- Date: October 10–16
- Edition: 3rd
- Category: Category 1
- Draw: 32S / 16D
- Prize money: $75,000
- Surface: Hard / outdoor
- Location: San Juan, Puerto Rico
- Venue: San Juan Central Park

Champions

Singles
- Anne Minter

Doubles
- Patty Fendick / Jill Hetherington
- ← 1987 · Puerto Rico Open · 1989 →

= 1988 Honda Classic =

The 1988 Honda Classic was a women's tennis tournament played on outdoor hard courts at the San Juan Central Park in San Juan in Puerto Rico and was part of the Category 1 tier of the 1988 WTA Tour.
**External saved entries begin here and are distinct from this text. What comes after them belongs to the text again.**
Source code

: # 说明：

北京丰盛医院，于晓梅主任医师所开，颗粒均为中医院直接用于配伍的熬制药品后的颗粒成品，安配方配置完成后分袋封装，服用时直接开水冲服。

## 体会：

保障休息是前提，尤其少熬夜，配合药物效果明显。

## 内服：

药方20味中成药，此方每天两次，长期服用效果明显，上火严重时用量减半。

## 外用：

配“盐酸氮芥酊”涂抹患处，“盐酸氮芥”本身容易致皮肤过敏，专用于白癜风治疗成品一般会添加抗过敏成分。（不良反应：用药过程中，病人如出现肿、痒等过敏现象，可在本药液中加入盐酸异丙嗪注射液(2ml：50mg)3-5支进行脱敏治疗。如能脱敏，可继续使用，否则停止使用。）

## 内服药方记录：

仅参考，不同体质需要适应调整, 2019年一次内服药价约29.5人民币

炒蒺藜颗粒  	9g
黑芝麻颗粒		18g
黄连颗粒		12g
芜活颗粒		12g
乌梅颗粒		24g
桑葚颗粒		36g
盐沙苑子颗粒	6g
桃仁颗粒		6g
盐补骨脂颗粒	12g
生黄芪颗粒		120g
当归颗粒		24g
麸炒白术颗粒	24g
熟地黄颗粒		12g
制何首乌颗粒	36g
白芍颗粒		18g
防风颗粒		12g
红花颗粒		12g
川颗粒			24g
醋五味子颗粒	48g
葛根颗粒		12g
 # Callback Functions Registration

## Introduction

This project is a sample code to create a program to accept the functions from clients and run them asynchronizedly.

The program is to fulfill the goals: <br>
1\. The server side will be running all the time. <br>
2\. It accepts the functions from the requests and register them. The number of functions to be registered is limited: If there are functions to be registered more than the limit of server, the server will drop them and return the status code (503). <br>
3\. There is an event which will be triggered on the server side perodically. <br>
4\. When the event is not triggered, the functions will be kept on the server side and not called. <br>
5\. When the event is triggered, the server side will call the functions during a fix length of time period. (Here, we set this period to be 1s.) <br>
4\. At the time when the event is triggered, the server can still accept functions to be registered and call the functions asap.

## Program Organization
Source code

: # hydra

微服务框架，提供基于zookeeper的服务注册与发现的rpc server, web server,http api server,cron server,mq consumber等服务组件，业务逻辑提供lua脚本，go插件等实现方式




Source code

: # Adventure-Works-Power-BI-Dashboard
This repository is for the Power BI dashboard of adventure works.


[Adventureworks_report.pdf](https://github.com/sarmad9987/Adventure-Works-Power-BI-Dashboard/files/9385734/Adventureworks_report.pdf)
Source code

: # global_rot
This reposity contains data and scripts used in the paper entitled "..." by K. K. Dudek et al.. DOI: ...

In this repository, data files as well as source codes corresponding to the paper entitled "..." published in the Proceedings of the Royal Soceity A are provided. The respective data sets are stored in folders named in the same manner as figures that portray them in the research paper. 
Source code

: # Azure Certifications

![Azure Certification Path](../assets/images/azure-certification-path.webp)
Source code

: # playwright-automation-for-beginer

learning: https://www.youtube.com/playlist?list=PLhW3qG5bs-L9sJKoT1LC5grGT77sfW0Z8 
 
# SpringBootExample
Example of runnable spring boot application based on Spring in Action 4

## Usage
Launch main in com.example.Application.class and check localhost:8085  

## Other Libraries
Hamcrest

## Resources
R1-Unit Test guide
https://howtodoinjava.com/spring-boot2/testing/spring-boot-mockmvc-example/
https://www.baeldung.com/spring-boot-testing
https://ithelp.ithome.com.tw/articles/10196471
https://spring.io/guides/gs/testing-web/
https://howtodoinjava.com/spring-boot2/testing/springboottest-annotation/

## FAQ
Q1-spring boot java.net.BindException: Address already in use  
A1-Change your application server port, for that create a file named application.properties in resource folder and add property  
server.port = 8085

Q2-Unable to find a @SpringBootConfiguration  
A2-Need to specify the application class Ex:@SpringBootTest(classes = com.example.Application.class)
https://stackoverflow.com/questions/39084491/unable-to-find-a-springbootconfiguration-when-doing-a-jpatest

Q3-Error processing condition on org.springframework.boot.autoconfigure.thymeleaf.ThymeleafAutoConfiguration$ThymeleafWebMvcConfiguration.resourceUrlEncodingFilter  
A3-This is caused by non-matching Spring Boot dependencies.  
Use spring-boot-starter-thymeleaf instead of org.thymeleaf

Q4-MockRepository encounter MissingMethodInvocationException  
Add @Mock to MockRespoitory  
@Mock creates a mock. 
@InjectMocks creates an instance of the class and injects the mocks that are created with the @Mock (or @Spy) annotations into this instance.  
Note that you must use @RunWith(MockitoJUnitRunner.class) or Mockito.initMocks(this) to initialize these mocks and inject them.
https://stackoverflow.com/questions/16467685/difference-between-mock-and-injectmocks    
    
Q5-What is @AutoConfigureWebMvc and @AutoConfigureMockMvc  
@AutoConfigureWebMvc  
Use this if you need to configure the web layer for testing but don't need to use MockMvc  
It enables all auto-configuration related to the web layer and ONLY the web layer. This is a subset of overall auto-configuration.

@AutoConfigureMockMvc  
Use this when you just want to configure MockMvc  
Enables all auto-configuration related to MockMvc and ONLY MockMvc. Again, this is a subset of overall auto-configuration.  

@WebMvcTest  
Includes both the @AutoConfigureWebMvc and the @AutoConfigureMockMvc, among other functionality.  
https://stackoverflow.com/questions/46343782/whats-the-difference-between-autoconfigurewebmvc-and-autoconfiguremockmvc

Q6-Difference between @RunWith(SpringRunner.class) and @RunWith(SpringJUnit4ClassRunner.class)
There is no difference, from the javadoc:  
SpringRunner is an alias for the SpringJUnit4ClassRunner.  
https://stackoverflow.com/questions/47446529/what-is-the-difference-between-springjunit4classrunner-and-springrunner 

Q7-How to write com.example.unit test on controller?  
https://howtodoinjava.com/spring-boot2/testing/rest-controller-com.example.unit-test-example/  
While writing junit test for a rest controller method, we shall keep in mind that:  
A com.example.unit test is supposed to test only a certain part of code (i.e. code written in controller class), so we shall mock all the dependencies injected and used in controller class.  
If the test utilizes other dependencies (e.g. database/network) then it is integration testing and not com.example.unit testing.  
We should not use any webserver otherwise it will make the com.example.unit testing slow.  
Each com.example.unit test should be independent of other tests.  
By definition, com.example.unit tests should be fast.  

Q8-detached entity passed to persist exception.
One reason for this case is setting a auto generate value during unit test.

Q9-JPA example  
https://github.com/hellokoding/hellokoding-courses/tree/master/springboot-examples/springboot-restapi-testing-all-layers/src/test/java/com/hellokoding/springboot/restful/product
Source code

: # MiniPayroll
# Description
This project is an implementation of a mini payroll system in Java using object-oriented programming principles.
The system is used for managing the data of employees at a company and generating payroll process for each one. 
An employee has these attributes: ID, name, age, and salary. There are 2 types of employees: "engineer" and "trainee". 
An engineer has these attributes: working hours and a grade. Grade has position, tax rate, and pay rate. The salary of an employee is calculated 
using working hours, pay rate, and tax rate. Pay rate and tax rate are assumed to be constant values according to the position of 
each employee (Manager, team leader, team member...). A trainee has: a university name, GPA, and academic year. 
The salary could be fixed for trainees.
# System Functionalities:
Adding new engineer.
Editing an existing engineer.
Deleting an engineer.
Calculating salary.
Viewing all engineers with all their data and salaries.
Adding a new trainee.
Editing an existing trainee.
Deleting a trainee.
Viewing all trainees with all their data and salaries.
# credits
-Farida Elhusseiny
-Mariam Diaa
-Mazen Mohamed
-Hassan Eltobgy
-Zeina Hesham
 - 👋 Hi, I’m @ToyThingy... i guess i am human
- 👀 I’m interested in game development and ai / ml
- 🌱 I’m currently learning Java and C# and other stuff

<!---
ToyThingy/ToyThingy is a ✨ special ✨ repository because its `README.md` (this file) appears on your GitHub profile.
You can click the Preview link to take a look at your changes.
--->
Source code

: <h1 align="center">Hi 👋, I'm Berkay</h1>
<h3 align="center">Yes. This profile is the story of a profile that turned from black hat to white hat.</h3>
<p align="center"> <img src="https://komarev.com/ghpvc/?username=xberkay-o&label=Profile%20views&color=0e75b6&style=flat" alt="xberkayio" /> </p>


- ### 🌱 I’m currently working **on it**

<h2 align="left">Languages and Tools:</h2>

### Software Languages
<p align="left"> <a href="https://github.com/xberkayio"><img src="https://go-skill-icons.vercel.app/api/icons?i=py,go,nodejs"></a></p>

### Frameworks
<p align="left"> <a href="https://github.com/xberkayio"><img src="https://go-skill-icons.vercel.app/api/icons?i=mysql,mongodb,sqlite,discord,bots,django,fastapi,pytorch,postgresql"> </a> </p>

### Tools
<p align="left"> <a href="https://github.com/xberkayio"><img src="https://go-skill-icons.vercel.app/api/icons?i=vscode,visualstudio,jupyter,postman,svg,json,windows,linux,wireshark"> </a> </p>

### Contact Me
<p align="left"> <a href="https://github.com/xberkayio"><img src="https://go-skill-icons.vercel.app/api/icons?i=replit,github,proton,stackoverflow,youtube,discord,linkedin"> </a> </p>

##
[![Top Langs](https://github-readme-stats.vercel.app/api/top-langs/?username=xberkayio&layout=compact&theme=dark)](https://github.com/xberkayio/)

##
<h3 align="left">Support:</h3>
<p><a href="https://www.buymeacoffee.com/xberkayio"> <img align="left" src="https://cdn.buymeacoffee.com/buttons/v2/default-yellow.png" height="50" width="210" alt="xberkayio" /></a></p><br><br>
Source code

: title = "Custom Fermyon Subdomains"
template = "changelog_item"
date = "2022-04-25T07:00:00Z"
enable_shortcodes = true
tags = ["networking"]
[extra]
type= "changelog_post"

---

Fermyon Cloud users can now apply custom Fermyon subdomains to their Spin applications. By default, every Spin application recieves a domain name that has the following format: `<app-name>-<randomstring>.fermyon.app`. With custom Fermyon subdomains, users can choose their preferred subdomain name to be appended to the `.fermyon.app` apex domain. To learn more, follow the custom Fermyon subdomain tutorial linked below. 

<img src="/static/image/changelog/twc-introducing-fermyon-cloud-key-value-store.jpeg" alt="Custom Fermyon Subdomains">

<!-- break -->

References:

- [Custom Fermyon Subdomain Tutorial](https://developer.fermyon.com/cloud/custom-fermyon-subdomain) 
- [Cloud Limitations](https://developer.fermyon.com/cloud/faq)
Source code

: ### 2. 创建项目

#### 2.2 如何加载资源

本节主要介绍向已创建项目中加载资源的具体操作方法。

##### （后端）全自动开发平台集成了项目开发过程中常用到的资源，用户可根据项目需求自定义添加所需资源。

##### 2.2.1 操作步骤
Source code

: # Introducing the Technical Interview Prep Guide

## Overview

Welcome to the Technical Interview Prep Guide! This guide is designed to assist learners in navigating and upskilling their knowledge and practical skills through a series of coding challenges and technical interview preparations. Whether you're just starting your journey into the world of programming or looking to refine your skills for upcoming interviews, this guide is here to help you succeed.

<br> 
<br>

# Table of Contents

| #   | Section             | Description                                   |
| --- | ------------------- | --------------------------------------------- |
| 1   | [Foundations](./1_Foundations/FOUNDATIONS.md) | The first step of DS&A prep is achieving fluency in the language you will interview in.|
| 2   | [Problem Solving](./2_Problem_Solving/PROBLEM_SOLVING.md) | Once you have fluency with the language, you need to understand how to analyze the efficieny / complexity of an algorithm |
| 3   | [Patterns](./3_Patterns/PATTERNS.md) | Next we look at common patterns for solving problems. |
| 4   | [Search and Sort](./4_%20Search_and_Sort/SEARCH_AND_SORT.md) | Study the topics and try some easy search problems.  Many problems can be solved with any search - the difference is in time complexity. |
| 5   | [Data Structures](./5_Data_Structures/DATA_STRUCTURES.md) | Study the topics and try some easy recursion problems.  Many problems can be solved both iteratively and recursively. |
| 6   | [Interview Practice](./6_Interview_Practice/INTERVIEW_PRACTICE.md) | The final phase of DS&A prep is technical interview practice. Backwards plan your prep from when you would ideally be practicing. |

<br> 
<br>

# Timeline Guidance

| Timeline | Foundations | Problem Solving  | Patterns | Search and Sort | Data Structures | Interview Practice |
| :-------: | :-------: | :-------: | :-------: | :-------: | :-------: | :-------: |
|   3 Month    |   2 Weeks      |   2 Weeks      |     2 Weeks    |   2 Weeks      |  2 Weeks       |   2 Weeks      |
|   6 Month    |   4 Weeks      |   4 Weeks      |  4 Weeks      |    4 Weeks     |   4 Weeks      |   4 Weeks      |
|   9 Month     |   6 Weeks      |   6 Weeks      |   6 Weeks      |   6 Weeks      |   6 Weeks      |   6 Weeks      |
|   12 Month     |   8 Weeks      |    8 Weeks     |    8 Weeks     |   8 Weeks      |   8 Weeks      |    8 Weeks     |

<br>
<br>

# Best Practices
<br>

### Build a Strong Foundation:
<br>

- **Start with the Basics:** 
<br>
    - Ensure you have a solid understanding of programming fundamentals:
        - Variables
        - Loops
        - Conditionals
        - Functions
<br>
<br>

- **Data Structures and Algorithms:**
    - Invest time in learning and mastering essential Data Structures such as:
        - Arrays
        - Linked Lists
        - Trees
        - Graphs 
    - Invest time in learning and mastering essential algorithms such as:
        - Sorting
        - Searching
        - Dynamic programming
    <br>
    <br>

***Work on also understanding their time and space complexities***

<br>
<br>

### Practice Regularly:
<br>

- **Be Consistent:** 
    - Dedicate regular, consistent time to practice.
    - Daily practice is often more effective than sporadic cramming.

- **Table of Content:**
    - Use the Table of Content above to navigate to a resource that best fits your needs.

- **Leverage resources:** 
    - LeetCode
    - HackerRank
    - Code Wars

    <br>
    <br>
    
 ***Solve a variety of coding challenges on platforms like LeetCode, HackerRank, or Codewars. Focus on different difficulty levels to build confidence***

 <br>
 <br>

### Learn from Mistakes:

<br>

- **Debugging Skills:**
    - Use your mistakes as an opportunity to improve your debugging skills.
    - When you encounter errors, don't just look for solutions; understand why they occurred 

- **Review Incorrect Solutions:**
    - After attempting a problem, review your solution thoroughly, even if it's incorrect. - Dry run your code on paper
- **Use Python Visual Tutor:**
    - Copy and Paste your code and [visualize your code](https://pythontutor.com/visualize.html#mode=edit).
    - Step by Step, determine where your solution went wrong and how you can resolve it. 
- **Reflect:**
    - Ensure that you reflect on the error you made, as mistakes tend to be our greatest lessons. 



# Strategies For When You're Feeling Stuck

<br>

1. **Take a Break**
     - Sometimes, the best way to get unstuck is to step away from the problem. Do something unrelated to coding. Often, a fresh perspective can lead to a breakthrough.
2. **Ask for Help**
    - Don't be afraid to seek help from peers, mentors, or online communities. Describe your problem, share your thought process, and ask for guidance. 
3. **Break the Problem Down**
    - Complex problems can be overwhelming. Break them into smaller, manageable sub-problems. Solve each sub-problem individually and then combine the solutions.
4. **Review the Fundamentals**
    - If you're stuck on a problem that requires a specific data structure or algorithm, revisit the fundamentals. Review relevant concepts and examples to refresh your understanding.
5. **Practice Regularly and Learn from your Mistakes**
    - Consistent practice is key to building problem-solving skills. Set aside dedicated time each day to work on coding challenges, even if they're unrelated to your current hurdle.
It was the third edition of the tournament and was held from October 10 through October 16, 1988. Fourth-seeded Anne Minter won the singles title and earned $12,000 first-prize money.

==Finals==
===Singles===

AUS Anne Minter defeated ARG Mercedes Paz 2–6, 6–4, 6–3
- It was Minter's only singles title of the year and the 3rd of her career.

===Doubles===

USA Patty Fendick / CAN Jill Hetherington defeated USA Gigi Fernández / USA Robin White 6–4, 6–2
- It was Fendick's 8th title of the year and the 8th of her career. It was Hetherington's 6th title of the year and the 7th of her career.